What is being asked:
Return the lines below exactly, from the first line to the line that contains "- [ ] Load testing completed". Leave out pictures.

Data listing:
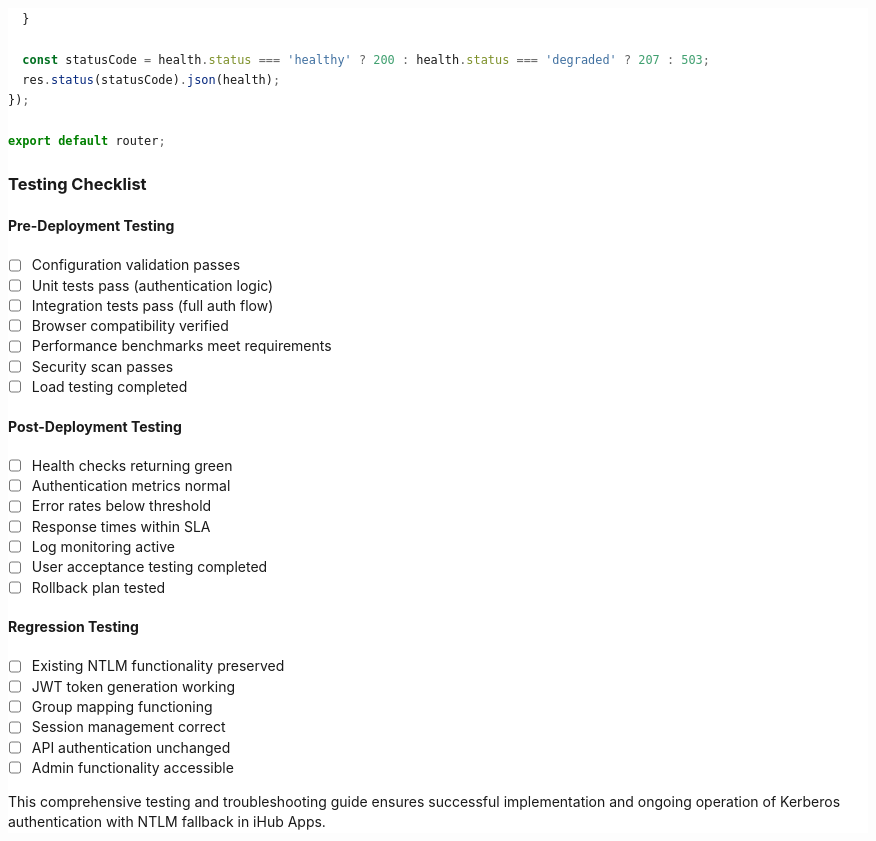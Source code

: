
 ```javascript
  }

  const statusCode = health.status === 'healthy' ? 200 : health.status === 'degraded' ? 207 : 503;
  res.status(statusCode).json(health);
});

export default router;
```

### Testing Checklist

#### Pre-Deployment Testing

- [ ] Configuration validation passes
- [ ] Unit tests pass (authentication logic)
- [ ] Integration tests pass (full auth flow)
- [ ] Browser compatibility verified
- [ ] Performance benchmarks meet requirements
- [ ] Security scan passes
- [ ] Load testing completed

#### Post-Deployment Testing

- [ ] Health checks returning green
- [ ] Authentication metrics normal
- [ ] Error rates below threshold
- [ ] Response times within SLA
- [ ] Log monitoring active
- [ ] User acceptance testing completed
- [ ] Rollback plan tested

#### Regression Testing

- [ ] Existing NTLM functionality preserved
- [ ] JWT token generation working
- [ ] Group mapping functioning
- [ ] Session management correct
- [ ] API authentication unchanged
- [ ] Admin functionality accessible

This comprehensive testing and troubleshooting guide ensures successful implementation and ongoing operation of Kerberos authentication with NTLM fallback in iHub Apps.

Answer section:
Source code

:
 ```javascript
  }

  const statusCode = health.status === 'healthy' ? 200 : health.status === 'degraded' ? 207 : 503;
  res.status(statusCode).json(health);
});

export default router;
```

### Testing Checklist

#### Pre-Deployment Testing

- [ ] Configuration validation passes
- [ ] Unit tests pass (authentication logic)
- [ ] Integration tests pass (full auth flow)
- [ ] Browser compatibility verified
- [ ] Performance benchmarks meet requirements
- [ ] Security scan passes
- [ ] Load testing completed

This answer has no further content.